Il recente terremoto in Mindanao ha l’epicentro tra due vulcani dormienti Mount Matutom e Mount Apo. Tra loro giace Tulunan, dove il PIME ha lavorato per anni spargendo sudore e sangue. Dopo decine di scosse forti e deboli la paura è palpabile attorno a questo invisibile epicentro per centinaia di chilometri. Le vittime non sono tante; molte case qui sono di modeste dimensioni con tetti di lamiera e le altre fatte di legno. In città, come a Kidapawan, le alte costruzioni hanno subito danni, ma anche qui insignificante il numero delle vittime. Per precauzione chiusi i negozi, le banche e le scuole che hanno subito danni. Adesso la gente fa i conti con questo nuovo inaspettato e brutale inquilino e l’unica cosa da fare è cercare di liberarsi dalla paura. Sentimento che i primi pionieri di Mindanao dovevano per forza avere se no non sarebbero certo sopravvissuti agli animali predatori e ai banditi armati che si aggiravano per le selve e le foreste allora ancora incontaminate. Con la paura hanno imparato a migliorarsi. Questo nuovo, moderno e inaspettato timore del tremore verso la giungla di asfalto e cemento porterà senz’altro, almeno si spera, a costruzioni più resistenti e antisismiche e la paura sarà, per lo meno visibilmente, un tragico ricordo solo del passato.

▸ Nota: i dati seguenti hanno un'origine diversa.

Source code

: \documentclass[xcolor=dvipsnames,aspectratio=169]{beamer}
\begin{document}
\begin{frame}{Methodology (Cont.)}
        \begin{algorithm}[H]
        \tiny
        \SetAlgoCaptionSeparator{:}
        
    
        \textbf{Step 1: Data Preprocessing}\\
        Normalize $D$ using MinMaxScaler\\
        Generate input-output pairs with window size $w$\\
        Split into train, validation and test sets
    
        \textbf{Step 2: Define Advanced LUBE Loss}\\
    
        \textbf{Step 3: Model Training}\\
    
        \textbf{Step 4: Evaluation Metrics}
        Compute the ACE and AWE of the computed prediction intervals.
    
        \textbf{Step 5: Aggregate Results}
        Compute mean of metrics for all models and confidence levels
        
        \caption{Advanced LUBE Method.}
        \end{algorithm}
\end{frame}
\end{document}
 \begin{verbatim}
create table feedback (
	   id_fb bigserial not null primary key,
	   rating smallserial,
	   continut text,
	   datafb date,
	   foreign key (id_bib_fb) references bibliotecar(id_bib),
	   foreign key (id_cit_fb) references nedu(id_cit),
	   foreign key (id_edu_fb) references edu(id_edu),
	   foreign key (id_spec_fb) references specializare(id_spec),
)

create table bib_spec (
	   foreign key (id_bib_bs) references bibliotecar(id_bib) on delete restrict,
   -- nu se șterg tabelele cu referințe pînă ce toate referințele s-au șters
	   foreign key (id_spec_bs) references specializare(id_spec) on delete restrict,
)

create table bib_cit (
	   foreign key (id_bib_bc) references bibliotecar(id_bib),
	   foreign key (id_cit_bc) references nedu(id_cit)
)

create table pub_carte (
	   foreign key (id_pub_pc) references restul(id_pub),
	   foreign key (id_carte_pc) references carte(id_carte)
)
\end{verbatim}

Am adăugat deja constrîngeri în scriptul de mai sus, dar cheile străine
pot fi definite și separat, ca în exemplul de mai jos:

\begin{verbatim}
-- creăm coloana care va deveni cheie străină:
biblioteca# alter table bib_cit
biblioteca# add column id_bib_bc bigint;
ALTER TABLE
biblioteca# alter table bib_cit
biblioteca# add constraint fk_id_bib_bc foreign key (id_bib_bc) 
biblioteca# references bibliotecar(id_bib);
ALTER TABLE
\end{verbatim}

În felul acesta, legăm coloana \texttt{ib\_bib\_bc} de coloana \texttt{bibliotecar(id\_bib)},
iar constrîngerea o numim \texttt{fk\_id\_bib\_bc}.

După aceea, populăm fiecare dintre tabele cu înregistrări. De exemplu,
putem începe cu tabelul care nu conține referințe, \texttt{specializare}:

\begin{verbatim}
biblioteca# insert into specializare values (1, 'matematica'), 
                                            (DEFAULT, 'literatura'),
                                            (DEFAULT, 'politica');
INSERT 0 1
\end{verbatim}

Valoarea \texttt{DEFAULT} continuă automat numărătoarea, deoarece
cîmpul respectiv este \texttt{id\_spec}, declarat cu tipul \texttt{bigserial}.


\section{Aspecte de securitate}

Una cosa naturale è che durante le scosse di terremoto i cani abbaiano e gli uomini gridano. Il grido più comune e emotivo, della gente che si stringe a se, solitamente a tre a tre, è ”GesùMariaGiuseppe !”. E qui c’è tutta un’immagine del mondo cristiano e filippino. La gente ha bisogno, per poter superare momenti come questi, di intuire perché siamo nati in questo preciso mondo e se, nelle difficili prove che si abbattono su di loro, ci sia qualche speranza a cui aggrapparsi, un amico, un protettore, una madre in più a portata di mano.
La reazione emotiva che si prova durante un terremoto si esprime nei sentimenti verso la morte che tutti abbiamo. Il senso della finitudine, quello della precarietà. Si nasce poi si muore, cioè ad un certo punto si capisce che bisogna prima o poi morire. Così fra un paio di giorni tutti andranno in cimitero a visitare le tombe dei loro cari defunti, non più presenti su questa terra che trema, e lo stress post terremoto nell’attesa della prossima scossa, sarà forse meglio affrontato. Matutom e Apo permettendo.